This is the reason why everything evolves or devolves. There is involution and evolution. Transiency is the character of the cosmos, which means to say the character of everything that is in the cosmos—including man, and even inanimate matter. Everything is conflagration. This is the language of Heraclitus. The whole universe is a conflagration of fire, because fire is not a being, it is a movement. So, the universe is a movement, man is a movement. Everything is a movement, and nothing that is moving can be called a reality in itself because movement is a tendency to restlessness and a lack of adequacy in oneself. And, which among us can be said to be adequate? All our endeavours, and projects, and enterprises, and adventures in life are indications of inadequacies in our lives. Everything that we think and feel and do is an expression of our lack, want, finitude, inadequacy. Yoga is the attempt, the art, of union with Reality—Being as such.

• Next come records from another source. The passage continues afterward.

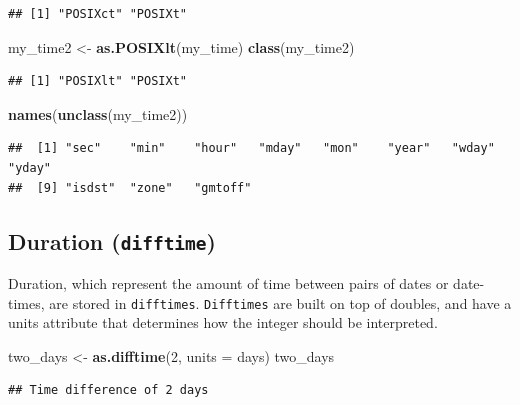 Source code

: \documentclass[
]{book}
\newenvironment{Shaded}{\begin{snugshade}}{\end{snugshade}}
\newcommand{\AttributeTok}[1]{\textcolor[rgb]{0.13,0.29,0.53}{#1}}
\newcommand{\DecValTok}[1]{\textcolor[rgb]{0.00,0.00,0.81}{#1}}
\newcommand{\FunctionTok}[1]{\textcolor[rgb]{0.13,0.29,0.53}{\textbf{#1}}}
\newcommand{\NormalTok}[1]{#1}
\newcommand{\OtherTok}[1]{\textcolor[rgb]{0.56,0.35,0.01}{#1}}
\newcommand{\StringTok}[1]{\textcolor[rgb]{0.31,0.60,0.02}{#1}}
\begin{document}
\begin{verbatim}
## [1] "POSIXct" "POSIXt"
\end{verbatim}

\begin{Shaded}
\begin{Highlighting}[]
\NormalTok{my\_time2 }\OtherTok{\textless{}{-}} \FunctionTok{as.POSIXlt}\NormalTok{(my\_time)}
\FunctionTok{class}\NormalTok{(my\_time2)}
\end{Highlighting}
\end{Shaded}

\begin{verbatim}
## [1] "POSIXlt" "POSIXt"
\end{verbatim}

\begin{Shaded}
\begin{Highlighting}[]
\FunctionTok{names}\NormalTok{(}\FunctionTok{unclass}\NormalTok{(my\_time2))}
\end{Highlighting}
\end{Shaded}

\begin{verbatim}
##  [1] "sec"    "min"    "hour"   "mday"   "mon"    "year"   "wday"   "yday"  
##  [9] "isdst"  "zone"   "gmtoff"
\end{verbatim}

\hypertarget{duration-difftime}{%
\subsection{\texorpdfstring{Duration (\texttt{difftime})}{Duration (difftime)}}\label{duration-difftime}}

Duration, which represent the amount of time between pairs of dates or date-times, are stored in \texttt{difftimes}. \texttt{Difftimes} are built on top of doubles, and have a units attribute that determines how the integer should be interpreted.

\begin{Shaded}
\begin{Highlighting}[]
\NormalTok{two\_days }\OtherTok{\textless{}{-}} \FunctionTok{as.difftime}\NormalTok{(}\DecValTok{2}\NormalTok{, }\AttributeTok{units =} \StringTok{\textquotesingle{}days\textquotesingle{}}\NormalTok{)}
\NormalTok{two\_days}
\end{Highlighting}
\end{Shaded}

\begin{verbatim}
## Time difference of 2 days
\end{verbatim}
\end{document}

There is such a thing called Supreme Being, a word we hear of oftentimes—called Supreme in contradistinction with the apparent being that we also appear to be. We never regard ourselves as becomings; we are beings, only. I am, you are, this is, that is, the building is, the world is. We never say the building becomes, this becomes, that becomes, I become, you become. Such words are never uttered. We are somehow or other made to believe that we are living in a world of being rather than a world of becoming, notwithstanding the fact that there is no proof adequate enough to show that this is a world of being. There is an irrational conviction within ourselves that it is being, though rationality shows that it is becoming. Again I come to the old, old point that we do not seem to be as rational as we appear on the surface. There is a basic irrationality within us which argues in its own way, refuting every rational argument, because rationally we cannot prove that we are being, for reasons already known.

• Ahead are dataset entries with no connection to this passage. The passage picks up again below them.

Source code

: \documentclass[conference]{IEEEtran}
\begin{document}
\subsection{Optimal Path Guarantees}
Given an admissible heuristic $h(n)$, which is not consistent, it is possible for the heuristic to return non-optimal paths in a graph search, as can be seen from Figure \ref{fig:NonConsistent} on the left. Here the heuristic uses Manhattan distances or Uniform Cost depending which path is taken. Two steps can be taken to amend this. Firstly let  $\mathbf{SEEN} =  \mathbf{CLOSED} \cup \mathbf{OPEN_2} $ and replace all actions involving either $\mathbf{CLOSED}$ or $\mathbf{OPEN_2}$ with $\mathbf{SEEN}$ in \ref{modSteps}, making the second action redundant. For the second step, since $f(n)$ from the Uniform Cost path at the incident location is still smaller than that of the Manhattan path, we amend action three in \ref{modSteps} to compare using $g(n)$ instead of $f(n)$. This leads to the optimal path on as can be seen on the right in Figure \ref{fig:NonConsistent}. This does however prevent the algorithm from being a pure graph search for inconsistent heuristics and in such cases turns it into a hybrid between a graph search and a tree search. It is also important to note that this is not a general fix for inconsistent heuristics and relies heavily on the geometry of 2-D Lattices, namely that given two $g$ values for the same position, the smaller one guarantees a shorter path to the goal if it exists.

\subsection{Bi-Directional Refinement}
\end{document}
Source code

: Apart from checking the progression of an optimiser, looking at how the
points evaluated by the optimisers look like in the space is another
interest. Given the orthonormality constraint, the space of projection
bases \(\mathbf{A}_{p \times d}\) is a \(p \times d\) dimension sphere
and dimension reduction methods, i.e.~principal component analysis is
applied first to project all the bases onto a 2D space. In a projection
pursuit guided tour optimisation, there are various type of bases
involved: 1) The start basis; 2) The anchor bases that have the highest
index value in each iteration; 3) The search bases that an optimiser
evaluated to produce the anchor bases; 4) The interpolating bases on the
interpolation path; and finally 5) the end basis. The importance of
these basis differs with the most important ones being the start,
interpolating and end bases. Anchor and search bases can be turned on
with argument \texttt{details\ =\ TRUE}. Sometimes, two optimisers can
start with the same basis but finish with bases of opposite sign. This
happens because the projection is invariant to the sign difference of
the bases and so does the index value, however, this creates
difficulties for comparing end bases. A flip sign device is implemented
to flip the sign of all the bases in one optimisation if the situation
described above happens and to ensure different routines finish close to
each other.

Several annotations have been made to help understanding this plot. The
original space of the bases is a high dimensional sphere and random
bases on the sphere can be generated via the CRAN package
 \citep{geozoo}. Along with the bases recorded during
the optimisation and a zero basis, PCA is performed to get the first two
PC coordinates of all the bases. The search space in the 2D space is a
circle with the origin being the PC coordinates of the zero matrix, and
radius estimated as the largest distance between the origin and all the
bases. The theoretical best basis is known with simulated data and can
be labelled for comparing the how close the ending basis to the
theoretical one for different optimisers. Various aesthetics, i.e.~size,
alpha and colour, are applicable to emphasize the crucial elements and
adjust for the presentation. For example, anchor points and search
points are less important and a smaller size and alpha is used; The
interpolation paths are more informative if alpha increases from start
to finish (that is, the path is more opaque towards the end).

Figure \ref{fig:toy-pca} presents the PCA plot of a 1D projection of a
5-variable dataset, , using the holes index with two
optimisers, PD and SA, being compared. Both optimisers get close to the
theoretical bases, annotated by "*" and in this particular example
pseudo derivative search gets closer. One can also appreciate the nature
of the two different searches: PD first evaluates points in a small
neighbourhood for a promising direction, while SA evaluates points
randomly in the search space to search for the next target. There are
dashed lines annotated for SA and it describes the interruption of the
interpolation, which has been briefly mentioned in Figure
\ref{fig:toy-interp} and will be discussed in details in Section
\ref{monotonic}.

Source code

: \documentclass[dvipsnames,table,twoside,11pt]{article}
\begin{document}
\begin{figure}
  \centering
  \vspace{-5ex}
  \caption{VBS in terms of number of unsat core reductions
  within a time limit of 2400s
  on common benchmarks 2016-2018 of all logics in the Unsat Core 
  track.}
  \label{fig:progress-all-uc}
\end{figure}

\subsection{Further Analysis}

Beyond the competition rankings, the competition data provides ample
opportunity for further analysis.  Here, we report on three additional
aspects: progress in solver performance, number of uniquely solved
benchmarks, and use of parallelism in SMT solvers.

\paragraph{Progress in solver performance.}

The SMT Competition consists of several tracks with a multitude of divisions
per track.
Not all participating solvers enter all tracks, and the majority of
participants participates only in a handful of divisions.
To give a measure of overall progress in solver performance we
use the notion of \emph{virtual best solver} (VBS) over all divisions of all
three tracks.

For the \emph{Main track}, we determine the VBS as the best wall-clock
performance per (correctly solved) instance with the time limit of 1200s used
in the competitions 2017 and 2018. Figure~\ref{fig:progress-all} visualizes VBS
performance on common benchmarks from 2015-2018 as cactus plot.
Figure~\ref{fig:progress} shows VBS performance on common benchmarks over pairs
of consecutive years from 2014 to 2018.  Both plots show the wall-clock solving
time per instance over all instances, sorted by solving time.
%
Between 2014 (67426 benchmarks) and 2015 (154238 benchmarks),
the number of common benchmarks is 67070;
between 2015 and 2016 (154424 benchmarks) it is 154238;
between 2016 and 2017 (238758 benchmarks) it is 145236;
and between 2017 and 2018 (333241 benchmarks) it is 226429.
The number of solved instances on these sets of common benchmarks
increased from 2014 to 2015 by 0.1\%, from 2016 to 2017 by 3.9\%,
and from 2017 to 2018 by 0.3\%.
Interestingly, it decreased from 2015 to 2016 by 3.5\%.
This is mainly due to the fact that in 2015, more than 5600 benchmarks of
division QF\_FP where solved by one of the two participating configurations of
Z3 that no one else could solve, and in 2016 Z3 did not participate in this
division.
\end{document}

But, rationality goes to the dogs where instinct is supreme. Where desire is rampant, passion is strong and instinct preponderates, the intellect does not operate, and philosophy goes into limbo. Hence, we are not living philosophy; rather, we are living instinct, a type of irrationality which looks like rationality on account of a peculiar phenomenon operating within ourselves.
The language of the Vedanta calls this phenomenon adhyasa, or superimposition—the foisting of characteristics on something which actually do not belong to it. When we begin to see characteristics in a thing which are really not there, we call this circumstance a superimposition—a rope looking like a snake, a post looking like a man, a cloud looking like a city, a mirage looking like water, the horizon appearing as if it is touching the earth. These are all illusions, but they do not look like illusions. When they are seen, they are realities.

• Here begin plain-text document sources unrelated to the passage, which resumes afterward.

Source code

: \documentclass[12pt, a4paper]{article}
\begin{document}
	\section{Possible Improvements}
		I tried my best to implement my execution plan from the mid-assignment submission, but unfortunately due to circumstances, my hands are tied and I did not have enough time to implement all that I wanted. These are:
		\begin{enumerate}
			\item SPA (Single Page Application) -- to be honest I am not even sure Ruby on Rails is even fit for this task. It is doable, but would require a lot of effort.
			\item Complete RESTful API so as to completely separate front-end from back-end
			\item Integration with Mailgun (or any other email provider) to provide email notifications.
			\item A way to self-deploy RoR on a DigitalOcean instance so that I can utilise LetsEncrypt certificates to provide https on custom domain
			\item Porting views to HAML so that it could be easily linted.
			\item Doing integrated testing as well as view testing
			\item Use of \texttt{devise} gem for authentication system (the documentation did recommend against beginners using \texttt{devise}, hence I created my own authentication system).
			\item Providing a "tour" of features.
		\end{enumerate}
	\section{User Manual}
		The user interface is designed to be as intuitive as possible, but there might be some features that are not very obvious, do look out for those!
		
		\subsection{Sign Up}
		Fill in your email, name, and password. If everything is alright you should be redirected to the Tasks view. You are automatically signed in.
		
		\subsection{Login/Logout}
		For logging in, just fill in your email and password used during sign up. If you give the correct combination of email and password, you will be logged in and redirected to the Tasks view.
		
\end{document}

Thus is the predicament of human nature. We seem to be satisfied, somehow, with our lives, though there is all proof that we are never satisfied with anything in this world. Yet, we wish to live a long life, as many years as possible. In this world of death and transformation, we live a long, long life, only to suffer for years and years. No one would like to live a long, long life in a world of becoming, destruction, transformation and sorrow; but, we have a desire to live in this world. It is a shock to hear that we have to leave this world in spite of the fact that no one can be happy in this world. What a mystery! Have you seen one person in this world who is one hundred percent contented with everything in the world—anyone ever, since the beginning of human history? Yet, how is it that we are forced to long for an endless life in this very world of inscrutable mysteries? This is adhyasa, superimposition of characteristics upon ourselves and the world which really do not belong to the world.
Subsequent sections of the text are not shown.